Another Strong Voter Turnout

Leung made his surprise announcement to the joy of many on Friday
The Umbrella protests in 2014 didn't result in Beijing giving Hong Kong universal suffrage, but it did make its residents much more politically educated and active.

This was evidenced by the record number of people who came out to vote during September's Legislative Elections -- 2.2 million or 58 percent of the population. Towards the 10.30pm deadline, there were still massive lines at polling stations in places like Quarry Bay and people were willing to wait hours just to cast their votes.

Meanwhile there were already plans for the pan-democrats to try to get as many people elected into the Election Committee that will choose the next Chief Executive in March. They had a campaign called "ABC", "anyone but CY" [Leung].

The "Anyone but CY" or ABC campaign by pan-democrats
However, it's interesting that Leung Chun-ying chose Friday afternoon to make his shock announcement that he would not be running for re-election, which might have meant to halt the momentum gathered by the pan-democrats.

But last night they held a rally in Chater Garden -- report here from my friend YTSL -- who said the fight must continue regardless, as candidates like Regina Ip Lau Suk-yee are not exactly appealing to the pan-democratic camp.

So today all eyes were on the 230,000 people in various sectors who were eligible to vote in those who will be part of the 1,194 in the Election Committee to choose Hong Kong's next leader.

The latest reports are that as of 9.30pm, 98,215 of the 230,000 had voted for 733 seats of the 1,194. Some are in sectors that ran unopposed (ie. Li Ka-shing) or are ex officio members.

While the majority are expected to be pro-establishment, the pan-democrats are hoping that of the 352 they have running in 14 sectors, they can get 300 of them. That would substantially put a dent in any candidate's chances, and make the race much more interesting.

Wonder who Li Ka-shing will be voting for next March...
It's pretty amazing when you think about it, how people are looking at every legal avenue where they can make their voices heard. Many people are doing their bit from actually running in the Legco elections, to this Election Committee, to participating in rallies and marches.
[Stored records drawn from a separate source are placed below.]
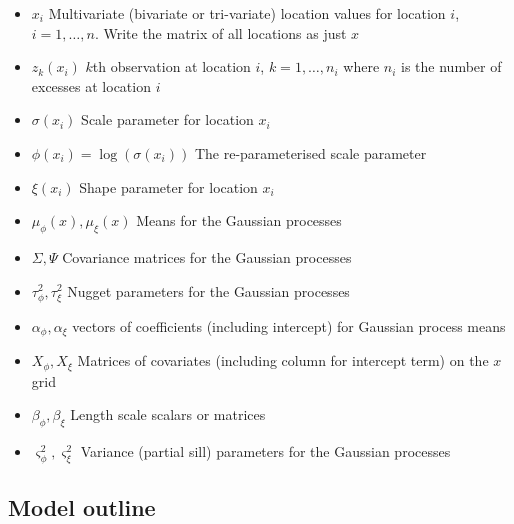 \documentclass{article}
\begin{document}
\begin{itemize}
\item $x_i$ Multivariate (bivariate or tri-variate) location values for location $i$, $i = 1,\ldots, n$. Write the matrix of all locations as just $x$
\item $z_k(x_i)$ $k$th observation at location $i$, $k = 1,\ldots,n_i$ where $n_i$ is the number of excesses at location $i$
\item $\sigma(x_i)$ Scale parameter for location $x_i$
\item $\phi(x_i) = \log(\sigma(x_i))$ The re-parameterised scale parameter
\item $\xi(x_i)$ Shape parameter for location $x_i$
\item $\mu_\phi(x), \mu_\xi(x)$ Means for the Gaussian processes
\item $\Sigma, \Psi$ Covariance matrices for the Gaussian processes
\item $\tau^2_\phi, \tau^2_\xi$ Nugget parameters for the Gaussian processes
\item $\alpha_\phi, \alpha_\xi$ vectors of coefficients (including intercept) for Gaussian process means
\item $X_\phi, X_\xi$ Matrices of covariates (including column for intercept term) on the $x$ grid
\item $\beta_\phi, \beta_\xi$ Length scale scalars or matrices
\item $\varsigma^2_\phi, \varsigma^2_\xi$ Variance (partial sill) parameters for the Gaussian processes
\end{itemize}

\subsection*{Model outline} \label{3outline}
\end{document}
Something is being done and while the actions may seem small, they are going to add up. Beijing cannot ignore what is being done, even though it is trying hard to shut down pro-democratic voices.

When I see people with young children at protest marches, it is a sign they want better lives for their next generation. And they are educating them early on to understand that if you want something, you have to fight for it or defend it.

We cannot take anything for granted in Hong Kong. We must fight for our rights and freedoms from disappearing. And we must fight for what is best for the city because our leaders certainly aren't!